Psychological Intervention




On the basis of a formulation, developing and implementing care-plans including psychological therapy or other interventions, based on evidence-based models of formal psychological therapy including the use of cognitive behavioural therapy, which are appropriate to the presenting problem and to the psychological and social circumstances of the client(s), and to do this in a collaborative manner with:

individuals

couples, families or groups

services/organisations


Understanding of therapeutic techniques and processes as applied when working with a range of individuals in distress including those who experience difficulties related to anxiety, mood, adjustment to adverse circumstances or life-events, eating, psychosis, use of substances, and those with somatoform, psychosexual, developmental, personality, cognitive and neurological presentations.
Ability to implement therapeutic interventions based on knowledge and practice in at least two evidence-based models of formal psychological therapy, of which one must be cognitive-behavioural therapy.
Having an awareness of the impact of psychopharmacological and other clinical interventions.

Understanding social approaches to intervention; for example, those informed by community, critical, and social constructionist perspectives.

Implementing interventions and care-plans through and with other professions and/or with individuals who are formal (professional) carers for a client, or who care for a client by virtue of family or partnership arrangements.
Recognising when (further) intervention is inappropriate, or unlikely to be helpful, and communicating this sensitively to clients and carers. Ability to make appropriate referrals.

Evaluation




Ability to evaluate intervention plans using recognised outcome measures and review the plans as necessary in conjunction with the service user.
Selecting and implementing appropriate methods to evaluate the effectiveness, acceptability and broader impact of interventions (both individual and organisational), and using this information to inform and shape practice. Where appropriate this will also involve devising innovative procedures.
Auditing clinical effectiveness

Research




Recognition of the value of research to the critical evaluation of practice. Understanding the need and value of undertaking clinical research and development post-qualification, contributing substantially to the development of theory and practice in clinical psychology.
Awareness of a range of research methodologies, including quantitative and qualitative approaches.
Conducting service evaluation and small N research.

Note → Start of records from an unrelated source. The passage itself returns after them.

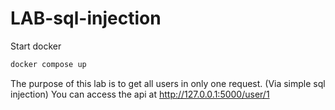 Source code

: # LAB-sql-injection


Start docker
```bash
docker compose up
```

The purpose of this lab is to get all users in only one request. (Via simple sql injection)
You can access the api at  http://127.0.0.1:5000/user/1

Identifying, reviewing and critically appraising research evidence, which is at the forefront of clinical psychology, relevant to practice, and using this to inform own practice.

Conducting collaborative research

Ability to conceptualise, initiate, design, develop and conduct independent, original research of a quality to satisfy peer review, extend the forefront of the discipline, and merit publication i.e. identifying research questions, demonstrating an understanding of ethical issues, choosing appropriate research methods and analysis, reporting outcomes and identifying appropriate pathways for dissemination.

Quality control and assurance




Understand the principles of quality control and quality assurance
Recognise the need to monitor and evaluate the quality of practice and the value of contributing to the generation of data for quality assurance and improvement programmes.
Awareness of the role of audit and review in quality management including quality control, quality assurance and the use of appropriate outcomes measures.
Ability to engage in evidence-base practice, evaluate practice systematically, and participant in audit procedures.
Conducting service evaluation and small N research . Ability to gather information, including qualitative and quantitative data, that helps to evaluate the responses of service users to their care.

Ability to maintain an effective audit trail and work towards continual improvement.